O coração tem uma espécie de sistema elétrico, que é responsável por ditar o ritmo em que o órgão trabalha para bombear o sangue a todo o organismo. Nos quadros de arritmia cardíaca, porém, essas batidas do coração ficam irregulares demais. Elas podem se tornar muito rápidas ou muito lentas, ou assumir um comportamento absolutamente inconstante.
E esse comportamento errático do órgão faz com que uma quantidade insuficiente de sangue seja distribuída para o corpo — o que gera uma série de problemas, desde tontura e falta de fôlego a desmaios e palpitações.
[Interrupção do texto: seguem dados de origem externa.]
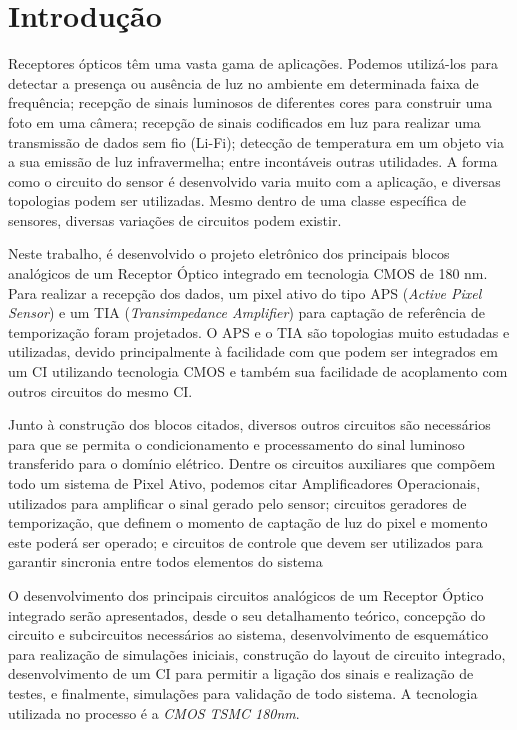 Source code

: \chapter[Introdução]{Introdução}
Receptores ópticos têm uma vasta gama de aplicações. Podemos utilizá-los para detectar a presença ou ausência de luz no ambiente em determinada faixa de frequência; recepção de sinais luminosos de diferentes cores para construir uma foto em uma câmera; recepção de sinais codificados em luz para realizar uma transmissão de dados sem fio (Li-Fi); detecção de temperatura em um objeto via a sua emissão de luz infravermelha; entre incontáveis outras utilidades. A forma como o circuito do sensor é desenvolvido varia muito com a aplicação, e diversas topologias podem ser utilizadas. Mesmo dentro de uma classe específica de sensores, diversas variações de circuitos podem existir.

Neste trabalho, é desenvolvido o projeto eletrônico dos principais blocos analógicos de um Receptor \'Optico integrado em tecnologia CMOS de 180 nm. Para realizar a recepção dos dados, um pixel ativo do tipo APS (\textit{Active Pixel Sensor}) e um TIA (\textit{Transimpedance Amplifier}) para captação de refer\^encia de temporização foram projetados. O APS e o TIA são topologias muito estudadas e utilizadas, devido principalmente à facilidade com que podem ser integrados em um CI utilizando tecnologia CMOS e também sua facilidade de acoplamento com outros circuitos do mesmo CI.

Junto à construção dos blocos citados, diversos outros circuitos são necessários para que se permita o condicionamento e processamento do sinal luminoso transferido para o domínio elétrico. Dentre os circuitos auxiliares que compõem todo um sistema de Pixel Ativo, podemos citar Amplificadores Operacionais, utilizados para amplificar o sinal gerado pelo sensor; circuitos geradores de temporização, que definem o momento de captação de luz do pixel e momento este poderá ser operado; e circuitos de controle que devem ser utilizados para garantir sincronia entre todos elementos do sistema

O desenvolvimento dos principais circuitos analógicos de um Receptor Óptico integrado serão apresentados, desde o seu detalhamento teórico, concepção do circuito e subcircuitos necessários ao sistema, desenvolvimento de esquemático para realização de simulações iniciais, construção do layout de circuito integrado, desenvolvimento de um CI para permitir a ligação dos sinais e realização de testes, e finalmente, simulações para validação de todo sistema. A tecnologia utilizada no processo é a \textit{CMOS TSMC 180nm}.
Os índices de morte súbita no Brasil são extremamente altos, sendo as mais comuns por problemas relacionados ao coração, e mais da metade por ocorrências de arritmias cardíacas, ou inteiramente ligadas a ela, sendo a maior parte delas por falta de informação e por estilos de vida exagerados, principalmente relacionados com a má alimentação e falta de exercícios físicos.
De acordo com dados da Sociedade Brasileira de Arritmias Cardíacas (SOBRAC), a doença afeta cerca de 20 milhões de pessoas no Brasil e é a causa por trás de mais de 320 mil mortes súbitas no ano.
Para entender melhor esta doença, entrevistamos o médico Dr. Diêgo Albernaz, cardiologista e arritmologista pelo Instituto Dante Pazzanese de Cardiologia e Doutor em ciências pela Faculdade de Medicina da Universidade de São Paulo (USP).
Prime - O que é arritmia cardíaca?
Dr. Diêgo - Antes mesmo de definir a arritmia cardíaca, devemos entender o funcionamento correto do nosso coração. Imaginemos o coração como uma orquestra: existe uma estrutura especializada no coração chamado de nó sinusal, este funciona como se fosse um maestro responsável por reger uma orquestra com a melodia correta. Essa estrutura atua como um gerador responsável por iniciar a estimulação elétrica do coração e, a partir daí, o estímulo elétrico é transmitido para outras regiões no músculo cardíaco através de fibras elétricas de modo organizado e sincronizado, como uma sinfonia bem afinada. Se por acaso ocorrer algum distúrbio neste processo, ocorre a arritmia cardíaca. Seria como se fosse uma orquestra desafinada fora do compasso correto. Então, a arritmia cardíaca é a situação em que o coração estaria fora do ritmo.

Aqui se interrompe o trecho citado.